Health

The surgery that allowed Elsa to see the world at age five

San Juan de Dios performed an unprecedented intervention in Spain on a girl who, two years later, has recovered 60% of her sight

Elsa (pictured with her mother Roser) was born without sensitivity in her cornea and suffered a progressive loss of 90% of her vision.
ARA
01/01/2026
3 min

Barcelona"Mom, I see the sun, I see an airplane, I see that building far away, the trees have leaves..." Elsa described in the car. The little girl was five years old at the time, but it was the first time she could see the world around her. Her mother, Roser Caro, explains that the child was born with corneal hypoplasia, a malformation that prevented her from having any sensation and from blinking. This caused her to progressively lose her vision, until she was left with only 10% of her sight. In January 2024, when she was five years old, the San Juan de Dios Hospital in Barcelona performed a pioneering pediatric operation on her, which not only prevented her from going completely blind but also allowed her to recover 10% of her vision.

Elsa was born with a maldevelopment of the trigeminal nerve, responsible for sensation in the face, but this was initially unknown. Caro noticed right away that something was wrong with her daughter. "She didn't have a sucking reflex. When I told the pediatrician, she attributed it to the hypoglycemia [low blood sugar] she suffered at birth, for which they had to administer a lot of glucose," she explains in an interview with EFE. Once the abnormal glucose level dropped, however, the baby still wouldn't breastfeed. My mother noticed other warning signs, such as how she tended to bump into everything when she walked, and how if she fell she would hit her face because she didn't put her hands out to break her fall. But the final warning sign was a small accident: the baby sprayed air freshener in her eyes and didn't react. She didn't cry. Nor did she cry when they put drops in her eyes, which cause a lot of itching, in the hospital's emergency room. "The ophthalmologist told us that wasn't normal, that there must have been a problem," she recalls. The cause was that her eyes couldn't blink to protect themselves from external things or stay moist. “She had to leave the house wearing swimming goggles to protect herself from the wind in winter, and we couldn’t go to the beach to avoid getting sand in her eyes,” explains Caro. She also had to wear special goggles, called wet chamber goggles, and lubricate them every hour with artificial tears and ointments.

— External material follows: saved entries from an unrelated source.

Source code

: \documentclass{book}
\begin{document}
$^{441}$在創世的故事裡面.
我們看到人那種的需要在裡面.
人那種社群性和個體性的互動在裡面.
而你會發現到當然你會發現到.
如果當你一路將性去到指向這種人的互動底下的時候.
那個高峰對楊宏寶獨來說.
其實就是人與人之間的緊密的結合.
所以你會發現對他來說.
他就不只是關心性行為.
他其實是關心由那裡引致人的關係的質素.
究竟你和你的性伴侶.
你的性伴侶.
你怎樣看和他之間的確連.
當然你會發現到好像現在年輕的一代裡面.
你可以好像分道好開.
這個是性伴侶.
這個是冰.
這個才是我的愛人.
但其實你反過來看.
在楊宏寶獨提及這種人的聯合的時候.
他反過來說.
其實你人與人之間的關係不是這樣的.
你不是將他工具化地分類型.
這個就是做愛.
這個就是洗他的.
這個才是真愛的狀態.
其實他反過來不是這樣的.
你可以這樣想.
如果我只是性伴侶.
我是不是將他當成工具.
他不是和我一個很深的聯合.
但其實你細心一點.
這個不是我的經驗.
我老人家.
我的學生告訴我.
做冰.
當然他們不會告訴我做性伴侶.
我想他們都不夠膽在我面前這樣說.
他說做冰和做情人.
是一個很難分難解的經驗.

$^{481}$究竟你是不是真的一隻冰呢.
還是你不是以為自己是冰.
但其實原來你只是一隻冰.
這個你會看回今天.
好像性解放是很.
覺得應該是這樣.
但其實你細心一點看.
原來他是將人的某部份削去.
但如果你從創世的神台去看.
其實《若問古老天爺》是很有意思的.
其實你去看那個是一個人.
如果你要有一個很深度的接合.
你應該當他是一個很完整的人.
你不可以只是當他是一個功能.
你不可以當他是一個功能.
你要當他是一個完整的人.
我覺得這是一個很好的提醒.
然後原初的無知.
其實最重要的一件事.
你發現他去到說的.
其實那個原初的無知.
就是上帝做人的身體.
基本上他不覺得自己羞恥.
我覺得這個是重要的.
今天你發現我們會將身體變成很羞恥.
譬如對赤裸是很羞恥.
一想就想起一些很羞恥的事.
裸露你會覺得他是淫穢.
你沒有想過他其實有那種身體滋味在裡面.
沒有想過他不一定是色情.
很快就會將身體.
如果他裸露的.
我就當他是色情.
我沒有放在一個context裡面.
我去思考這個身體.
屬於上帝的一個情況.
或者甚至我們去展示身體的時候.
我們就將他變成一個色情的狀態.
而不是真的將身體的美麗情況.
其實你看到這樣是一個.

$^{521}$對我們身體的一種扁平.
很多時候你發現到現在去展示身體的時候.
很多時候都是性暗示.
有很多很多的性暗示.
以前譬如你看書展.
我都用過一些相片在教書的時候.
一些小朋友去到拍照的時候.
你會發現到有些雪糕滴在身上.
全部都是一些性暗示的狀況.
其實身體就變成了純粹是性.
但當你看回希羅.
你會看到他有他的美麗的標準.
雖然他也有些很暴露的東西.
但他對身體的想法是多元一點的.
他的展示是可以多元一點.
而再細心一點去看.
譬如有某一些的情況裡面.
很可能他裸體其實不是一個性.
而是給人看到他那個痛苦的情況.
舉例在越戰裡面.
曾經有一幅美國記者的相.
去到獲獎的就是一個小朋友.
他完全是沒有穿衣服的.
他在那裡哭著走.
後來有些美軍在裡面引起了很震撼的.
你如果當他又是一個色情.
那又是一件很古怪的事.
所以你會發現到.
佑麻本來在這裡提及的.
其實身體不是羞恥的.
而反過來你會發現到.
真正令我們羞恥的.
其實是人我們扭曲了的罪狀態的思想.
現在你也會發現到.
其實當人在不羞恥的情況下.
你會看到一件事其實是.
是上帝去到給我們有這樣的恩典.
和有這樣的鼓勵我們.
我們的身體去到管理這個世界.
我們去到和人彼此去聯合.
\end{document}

It was in 2023 when an MRI revealed that Elsa suffered from bilateral corneal insensitivity. At that time, the experts refused to perform a classic neurotization, which involves using a healthy nerve from the face and redirecting it to the cornea to compensate for the action of the damaged nerve and restore its function. The reason: the two possible nerves—the supraorbital or the supratrochlear—are branches of the trigeminal nerve, and in Elsa’s case, it was severely malformed. Her mother didn’t give up and sought other opinions, until the San Juan de Dios Hospital proposed an innovative technique. Elsa underwent a groundbreaking corneal neurotization operation in the state two years ago.

A nerve in the leg

In a six-hour operation, surgeons removed a segment of the sural nerve, located in her leg, and spliced it to connect with the greater auricular nerve, located behind her ear, with the aim of restoring sensation to the cornea in her right eye. "This procedure required the use of microsurgical techniques, which, in the case of children, always present a challenge due to the smaller size of all the tissues," explains Marisa Manzano, a plastic surgeon in the Pediatric Surgery Department at San Juan de Dios Hospital. "The doctors told us that the results, if any, would take months to appear. But, after four months, when they put the eye drops in, she felt a cold sensation. And a year later, she was already experiencing pain," Elsa's mother explains. "Neural plasticity in children promotes and facilitates a better recovery than in adults," Manzano adds. She will soon undergo surgery on her left eye as well, a procedure that, when performed two years ago, was the first of its kind in Spain for a child. "Elsa can now participate in daily activities with greater independence and without the constant need for strict eye protection, although she still requires continuous and constant care from an adult," explains her mother, who lives in Pla de Santa Maria, a town in the province of Tarragona. The girl still has to wear protective glasses and scleral contact lenses—larger than conventional lenses and specially designed for people with corneal problems because they are held in place by the sclera, the white part of the eye—but thanks to them, she has recovered between 60% and 70% of her vision. The girl can lead a practically normal life. While she must use eye drops frequently, she has fewer lesions and no longer needs continuous medical attention. The family has gone from going to the emergency room every week to going twice a year. "He was also struck by seeing ants and the moon for the first time," Caro describes.